Identify in your school’s calendar what your “hot weeks” are likely to be and incentivize the heck out of those!  If you have Kickboard data from last year, use it to identify the weeks when negative behaviors escalated.  Otherwise, use discipline referral data from past years. Often, it is the weeks in May after all the spring testing is complete.  Challenge your staff and students to reach lofty goals with tantalizing rewards if they do. Here are a few ideas for incentives along with the Kickboard feature that will best help you manage it:

Threshold Rewards:

  • Each grade level that has X number of incidents of Respect in the month of April gets an ice cream sundae party. Culture Analysis by school, filtered for Respect behavior only.
  • Any homeroom who has X number of positive incidents recorded gets to attend the school dance. Culture Analysis by group, filtered for positive behaviors only
  • Any individual with more than X dollars in Kickboard gets to go on a special leadership field trip.
  • Make the month of April “laser focus” month and put a behavior in Kickboard for teachers to track each time a child is focused on learning. Then, keep a marble jar outside the office for all to see. Put a large marble in for every 100 focus behaviors. If you fill the jar, the whole school gets a special party in May.  Behavior Tally on School Dashboard
  • Give any student who has X dollars in Kickboard at the end of each week a “Mystery Bag” containing a hidden treasure chest item.

Student Contests:

  • Honor the highest 3 students in each grade level from the previous day. Give them shout-outs during morning announcements and have them wear medals throughout the day. Culture Leaderboard.
  • If Kindness is your focus for the month, create a Kindness Board.  Anyone with 5 kindness behaviors at the end of the week shows up on your Kindness roster on Friday and gets their name on the bulletin board for the next week.  Consequence trigger.
  • In each classroom, allow the student with the most dollars or points earned for the day gets a Star Student sticker to wear home that day.

Teacher Incentives:

  • The teacher with the most behaviors tracked each day gets to have the principal’s chair for the day. Culture Analysis filtered by teacher.
  • Award the teacher with the most behaviors tracked the week before a ream of paper.  Culture Analysis filtered by teacher.
  • Award the grade level with the most positive behaviors for the month a GOOSE (Get Out Of School Early) or GOBL (Get Out of Bed Late) pass with the principal covering each class for 30 minutes at a prearranged time. Culture Analysis filtered by group and positive behaviors.

 

There are so many ways to incentivize positive choices for all ages both individually and collectively.  And if you don’t have the budget for anything extravagant, you can download this list of free or inexpensive incentives shared with Kickboard for you to use with students and staff.
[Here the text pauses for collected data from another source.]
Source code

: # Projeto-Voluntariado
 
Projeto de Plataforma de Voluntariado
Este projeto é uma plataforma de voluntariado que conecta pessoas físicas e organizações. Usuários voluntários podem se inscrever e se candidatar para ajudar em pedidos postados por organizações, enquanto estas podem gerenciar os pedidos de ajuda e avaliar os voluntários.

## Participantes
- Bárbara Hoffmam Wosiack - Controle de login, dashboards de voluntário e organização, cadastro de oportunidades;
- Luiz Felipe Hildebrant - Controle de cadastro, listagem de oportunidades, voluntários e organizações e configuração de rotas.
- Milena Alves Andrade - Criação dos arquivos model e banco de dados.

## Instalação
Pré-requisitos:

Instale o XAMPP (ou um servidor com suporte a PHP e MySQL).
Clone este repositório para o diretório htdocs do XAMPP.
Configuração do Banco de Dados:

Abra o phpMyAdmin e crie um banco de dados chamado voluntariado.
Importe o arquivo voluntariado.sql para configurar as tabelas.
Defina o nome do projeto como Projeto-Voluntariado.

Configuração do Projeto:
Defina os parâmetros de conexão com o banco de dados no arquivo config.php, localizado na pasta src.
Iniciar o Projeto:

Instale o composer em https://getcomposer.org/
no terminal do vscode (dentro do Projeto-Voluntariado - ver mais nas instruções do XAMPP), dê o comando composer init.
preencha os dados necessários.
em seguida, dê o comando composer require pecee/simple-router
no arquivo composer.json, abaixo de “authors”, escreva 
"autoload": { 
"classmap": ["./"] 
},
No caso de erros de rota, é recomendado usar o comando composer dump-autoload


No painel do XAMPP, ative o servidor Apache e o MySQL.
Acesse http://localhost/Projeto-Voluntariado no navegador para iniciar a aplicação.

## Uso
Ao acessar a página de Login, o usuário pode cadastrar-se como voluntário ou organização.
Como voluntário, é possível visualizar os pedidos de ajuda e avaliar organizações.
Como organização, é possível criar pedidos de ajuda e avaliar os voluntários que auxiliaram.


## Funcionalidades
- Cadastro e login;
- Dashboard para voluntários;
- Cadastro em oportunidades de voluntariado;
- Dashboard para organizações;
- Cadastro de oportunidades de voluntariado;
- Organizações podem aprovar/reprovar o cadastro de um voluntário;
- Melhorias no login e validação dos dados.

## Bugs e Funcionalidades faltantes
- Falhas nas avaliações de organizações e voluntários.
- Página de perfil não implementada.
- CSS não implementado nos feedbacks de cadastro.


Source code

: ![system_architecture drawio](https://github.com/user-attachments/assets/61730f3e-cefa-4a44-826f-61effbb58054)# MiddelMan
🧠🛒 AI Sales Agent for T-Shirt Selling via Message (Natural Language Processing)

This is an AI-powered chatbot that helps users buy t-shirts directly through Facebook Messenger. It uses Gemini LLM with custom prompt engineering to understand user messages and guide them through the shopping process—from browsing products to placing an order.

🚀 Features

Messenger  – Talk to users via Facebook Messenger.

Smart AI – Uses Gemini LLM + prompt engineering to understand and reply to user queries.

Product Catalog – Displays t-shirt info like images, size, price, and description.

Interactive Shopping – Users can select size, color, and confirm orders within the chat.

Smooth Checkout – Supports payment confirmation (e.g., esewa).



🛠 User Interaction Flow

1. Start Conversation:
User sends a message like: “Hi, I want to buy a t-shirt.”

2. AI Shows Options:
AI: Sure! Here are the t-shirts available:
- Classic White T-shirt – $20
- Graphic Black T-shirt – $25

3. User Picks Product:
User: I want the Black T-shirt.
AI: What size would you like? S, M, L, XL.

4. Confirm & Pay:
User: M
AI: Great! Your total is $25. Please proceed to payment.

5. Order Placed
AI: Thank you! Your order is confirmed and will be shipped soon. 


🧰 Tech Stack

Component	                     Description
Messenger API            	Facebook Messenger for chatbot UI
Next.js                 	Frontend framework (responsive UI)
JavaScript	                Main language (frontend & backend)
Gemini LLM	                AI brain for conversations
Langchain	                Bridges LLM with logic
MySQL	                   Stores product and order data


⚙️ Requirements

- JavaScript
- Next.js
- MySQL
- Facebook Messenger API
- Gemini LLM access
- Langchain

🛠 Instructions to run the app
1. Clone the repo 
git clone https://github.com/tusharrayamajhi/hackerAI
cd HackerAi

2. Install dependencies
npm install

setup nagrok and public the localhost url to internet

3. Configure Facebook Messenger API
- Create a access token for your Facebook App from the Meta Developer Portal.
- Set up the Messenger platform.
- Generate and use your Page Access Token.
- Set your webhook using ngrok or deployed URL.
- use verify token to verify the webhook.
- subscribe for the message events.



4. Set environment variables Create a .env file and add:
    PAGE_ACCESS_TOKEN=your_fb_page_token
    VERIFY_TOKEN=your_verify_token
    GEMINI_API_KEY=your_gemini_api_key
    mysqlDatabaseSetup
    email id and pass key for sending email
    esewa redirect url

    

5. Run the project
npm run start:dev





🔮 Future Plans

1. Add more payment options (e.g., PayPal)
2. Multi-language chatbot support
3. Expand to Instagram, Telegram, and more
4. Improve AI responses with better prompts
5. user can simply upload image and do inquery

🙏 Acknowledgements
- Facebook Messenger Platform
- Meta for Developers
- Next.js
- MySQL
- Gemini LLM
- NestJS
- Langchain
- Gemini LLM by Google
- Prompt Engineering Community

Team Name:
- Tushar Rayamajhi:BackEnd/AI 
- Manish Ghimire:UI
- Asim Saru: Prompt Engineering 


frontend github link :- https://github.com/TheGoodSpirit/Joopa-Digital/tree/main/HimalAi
The critical component is that you and your leadership team proactively plan for ensuring positive behavior during the spring.  If you don’t plan and get ahead of the behaviors that tend to arise, you’re sure to spend an unpleasant amount of time and energy reacting to negative behaviors instead.  As Greg Brandao, one of our fabulous Kickboard school leaders recently stated, “People don’t remember the beginning of the movie, they remember the end.  We want that for our students and staff too. We want to finish strong!”